- _About this exercise_: In the records that come next, find every line with "invertase". Return those lines.

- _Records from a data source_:
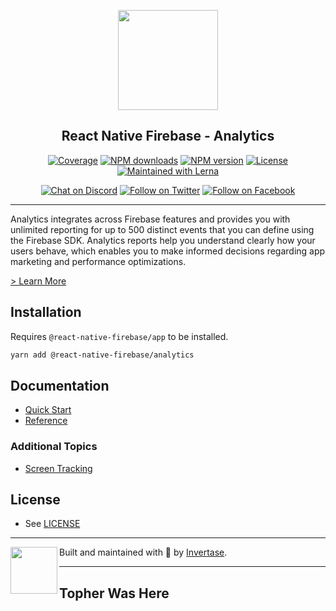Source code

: <p align="center">
  <a href="https://rnfirebase.io">
    <img width="160px" src="https://i.imgur.com/JIyBtKW.png"><br/>
  </a>
  <h2 align="center">React Native Firebase - Analytics</h2>
</p>

<p align="center">
  <a href="https://api.rnfirebase.io/coverage/analytics/detail"><img src="https://api.rnfirebase.io/coverage/analytics/badge?style=flat-square" alt="Coverage"></a>
  <a href="https://www.npmjs.com/package/@react-native-firebase/analytics"><img src="https://img.shields.io/npm/dm/@react-native-firebase/analytics.svg?style=flat-square" alt="NPM downloads"></a>
  <a href="https://www.npmjs.com/package/@react-native-firebase/analytics"><img src="https://img.shields.io/npm/v/@react-native-firebase/analytics.svg?style=flat-square" alt="NPM version"></a>
  <a href="/LICENSE"><img src="https://img.shields.io/npm/l/react-native-firebase.svg?style=flat-square" alt="License"></a>
  <a href="https://lerna.js.org/"><img src="https://img.shields.io/badge/maintained%20with-lerna-cc00ff.svg?style=flat-square" alt="Maintained with Lerna"></a>
</p>

<p align="center">
  <a href="https://invertase.link/discord"><img src="https://img.shields.io/discord/295953187817521152.svg?style=flat-square&colorA=7289da&label=Chat%20on%20Discord" alt="Chat on Discord"></a>
  <a href="https://twitter.com/rnfirebase"><img src="https://img.shields.io/twitter/follow/rnfirebase.svg?style=flat-square&colorA=1da1f2&colorB=&label=Follow%20on%20Twitter" alt="Follow on Twitter"></a>
  <a href="https://www.facebook.com/groups/rnfirebase"><img src="https://img.shields.io/badge/Follow%20on%20Facebook-4172B8?logo=facebook&style=flat-square&logoColor=fff" alt="Follow on Facebook"></a>
</p>

---

Analytics integrates across Firebase features and provides
you with unlimited reporting for up to 500 distinct events
that you can define using the Firebase SDK. Analytics reports
help you understand clearly how your users behave, which enables
you to make informed decisions regarding app marketing and
performance optimizations.

[> Learn More](https://firebase.google.com/products/analytics/)

## Installation

Requires `@react-native-firebase/app` to be installed.

```bash
yarn add @react-native-firebase/analytics
```

## Documentation

- [Quick Start](https://rnfirebase.io/analytics/usage)
- [Reference](https://rnfirebase.io/reference/analytics)

### Additional Topics

- [Screen Tracking](https://rnfirebase.io/analytics/screen-tracking)

## License

- See [LICENSE](/LICENSE)

---

<p>
  <img align="left" width="75px" src="https://static.invertase.io/assets/invertase-logo-small.png">
  <p align="left">
    Built and maintained with 💛 by <a href="https://invertase.io">Invertase</a>.
  </p>
</p>

---

## Topher Was Here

- _Output below_:
  <a href="https://invertase.link/discord"><img src="https://img.shields.io/discord/295953187817521152.svg?style=flat-square&colorA=7289da&label=Chat%20on%20Discord" alt="Chat on Discord"></a>
  <img align="left" width="75px" src="https://static.invertase.io/assets/invertase-logo-small.png">
    Built and maintained with 💛 by <a href="https://invertase.io">Invertase</a>.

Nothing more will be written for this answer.